Working with multiple extraction companies and downstream OEMs manufacturing technology using raw materials, Minviro helps assess, quantify and mitigate their social and physical impacts on their surrounding communities using life cycle assessment (LCA). With a team of geologists, academics, engineers and skilled technologists, the UK based company has enjoyed exponential growth since its inception in 2019, providing consultancy and software support to businesses in need of environmental insights.

LCA is a globally-recognised, ISO-compliant and robust methodology for quantifying environmental impacts. It essentially takes all material and energy inputs associated with a given product or process, plus any direct emissions to land, water or air, and translates these into cumulative direct and embodied impacts across a range of impact categories, including climate change potential (i.e. CO2 impact), water use, land transformation, acidification and more. Minviro have created a tailored raw material background database and methodological approach applicable to mining and metals within the LCA framework to provide direct environmental guidance to companies in the sector. LCA is inherently process-, technology- and region-specific, the latter of which affects the type of electricity and supply of reagents modelled for a project, which can have highly variable impact contributions.

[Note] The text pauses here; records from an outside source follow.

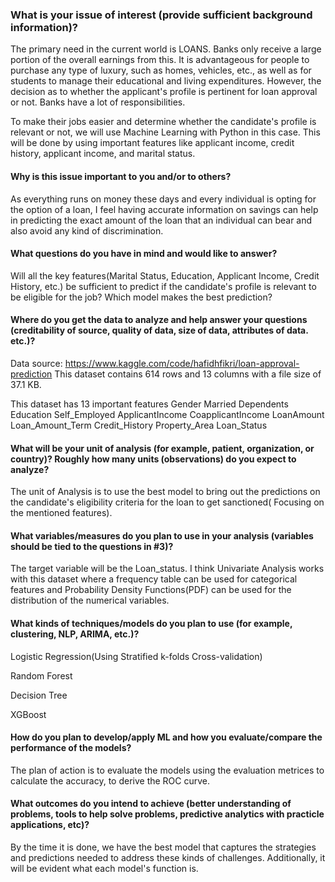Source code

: ### What is your issue of interest (provide sufficient background information)?
The primary need in the current world is LOANS. Banks only receive a large portion of the overall earnings from this. It is advantageous for people to purchase any type of luxury, such as homes, vehicles, etc., as well as for students to manage their educational and living expenditures. However, the decision as to whether the applicant's profile is pertinent for loan approval or not. Banks have a lot of responsibilities.

To make their jobs easier and determine whether the candidate's profile is relevant or not, we will use Machine Learning with Python in this case. This will be done by using important features like applicant income, credit history, applicant income, and marital status.

#### Why is this issue important to you and/or to others?
As everything runs on money these days and every individual is opting for the option of a loan, I feel having accurate information on savings can help in predicting the exact amount of the loan that an individual can bear and also avoid any kind of discrimination.

#### What questions do you have in mind and would like to answer?
Will all the key features(Marital Status, Education, Applicant Income, Credit History, etc.) be sufficient to predict if the candidate's profile is relevant to be eligible for the job? Which model makes the best prediction?

#### Where do you get the data to analyze and help answer your questions (creditability of source, quality of data, size of data, attributes of data. etc.)?
Data source: https://www.kaggle.com/code/hafidhfikri/loan-approval-prediction This dataset contains 614 rows and 13 columns with a file size of 37.1 KB.

This dataset has 13 important features Gender Married Dependents Education Self_Employed ApplicantIncome CoapplicantIncome LoanAmount Loan_Amount_Term Credit_History Property_Area Loan_Status

#### What will be your unit of analysis (for example, patient, organization, or country)? Roughly how many units (observations) do you expect to analyze?
The unit of Analysis is to use the best model to bring out the predictions on the candidate's eligibility criteria for the loan to get sanctioned( Focusing on the mentioned features).

#### What variables/measures do you plan to use in your analysis (variables should be tied to the questions in #3)?
The target variable will be the Loan_status. I think Univariate Analysis works with this dataset where a frequency table can be used for categorical features and Probability Density Functions(PDF) can be used for the distribution of the numerical variables.

#### What kinds of techniques/models do you plan to use (for example, clustering, NLP, ARIMA, etc.)?
Logistic Regression(Using Stratified k-folds Cross-validation)

Random Forest

Decision Tree

XGBoost

#### How do you plan to develop/apply ML and how you evaluate/compare the performance of the models?
The plan of action is to evaluate the models using the evaluation metrices to calculate the accuracy, to derive the ROC curve.

#### What outcomes do you intend to achieve (better understanding of problems, tools to help solve problems, predictive analytics with practicle applications, etc)?
By the time it is done, we have the best model that captures the strategies and predictions needed to address these kinds of challenges. Additionally, it will be evident what each model's function is.

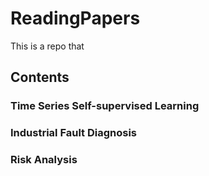 # ReadingPapers

This is a repo that 

## Contents

### Time Series Self-supervised Learning

### Industrial Fault Diagnosis

### Risk Analysis

###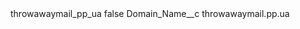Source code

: <?xml version="1.0" encoding="UTF-8"?>
<CustomMetadata xmlns="http://soap.sforce.com/2006/04/metadata" xmlns:xsi="http://www.w3.org/2001/XMLSchema-instance" xmlns:xsd="http://www.w3.org/2001/XMLSchema">
    <label>throwawaymail_pp_ua</label>
    <protected>false</protected>
    <values>
        <field>Domain_Name__c</field>
        <value xsi:type="xsd:string">throwawaymail.pp.ua</value>
    </values>
</CustomMetadata>
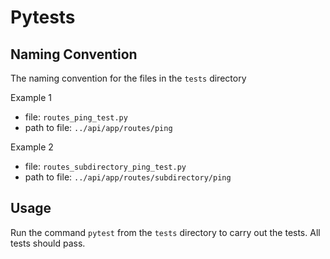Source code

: # Pytests


## Naming Convention
The naming convention for the files in the `tests` directory

Example 1
- file: `routes_ping_test.py`
- path to file: `../api/app/routes/ping`

Example 2
- file: `routes_subdirectory_ping_test.py`
- path to file: `../api/app/routes/subdirectory/ping`

## Usage
Run the command `pytest` from the `tests` directory to carry out the tests. All tests should pass.
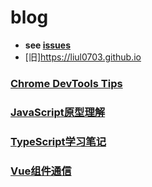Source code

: # blog
 - **see [issues](https://github.com/LiuL0703/blog/issues)**
 - [旧]https://liul0703.github.io


### [Chrome DevTools Tips](https://github.com/LiuL0703/blog/blob/master/JavaScript/DevTools.md)
### [JavaScript原型理解](https://github.com/LiuL0703/blog/blob/master/JavaScript/原型.md)
### [TypeScript学习笔记](https://github.com/LiuL0703/blog/blob/master/JavaScript/TypeScript学习笔记.md)
### [Vue组件通信](https://github.com/LiuL0703/blog/blob/master/JavaScript/Vue学习笔记.md)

Water and land use impact categories in particular are extremely geographically-sensitive and often public LCA models do not accurately capture the inputs necessary for a high quality LCA.
Coupling this with the increasing demand for their services, enhanced levels of verification requirements, costs and the inability to constantly visit extraction sites, Minviro explored the use of satellite data imagery to solve many of the challenges of addressing these regionally-bound insights.

Partnering with the Satellite Applications Catapult’s Space Commercialisation Engine, Minviro has embraced their business support programme to explore how by using this technology they could gain more subjective, more specific data; and in real-time. Minviro argues that embedding satellite data within their service offering is a natural business progression; improving their own systems and costs, ability to scale and which will ultimately add greater value for their clients. Water and land use impacts will be precisely modelled with respect the water scarcity in a given region, the areal extent of a project plot, the local vegetation in the area and more.

Dr Jordan Lindsay, the Sustainability Coordinator for Minviro says the following about Minviro’s product offering and their collaboration with the Space Commercialisation Engine. “With ever-growing scrutiny on raw material projects and downstream manufacturers to acknowledge and plan for their environmental impacts, potentially even before they secure permitting. At Minviro, we strive for high quality in everything we do, and with life cycle assessment, this often means making modelling as specific, regionally-accurate and granular as possible. When it comes to water and land use impacts, the size and the location of a given project being analysed using LCA is crucial to the final calculation. This is technically difficult for our LCA practitioners (and our software users) to conduct and existing methodologies give way to subjectivity. Through this collaboration with SCE, we have applied some complex background work with earth observation data to make our water and land use impacts infinitely more informative, precise and representative; so companies know exactly how their surroundings are impacted by raw material extraction and processing. The collaboration has been invaluable to our software’s growth and targets a niche pain point in our workflow. We have loved working with the SCE team and are grateful for their hard work!!


The Space Commercialisation Engine

The Space Commercialisation Engine (SCE) is a unique business support programme to assist entrepreneurs and companies to bring their Earth observation (EO) ideas to market, through rapid prototype development. The SCE is a national programme situated at Space Park Leicester and delivered by the Satellite Applications Catapult.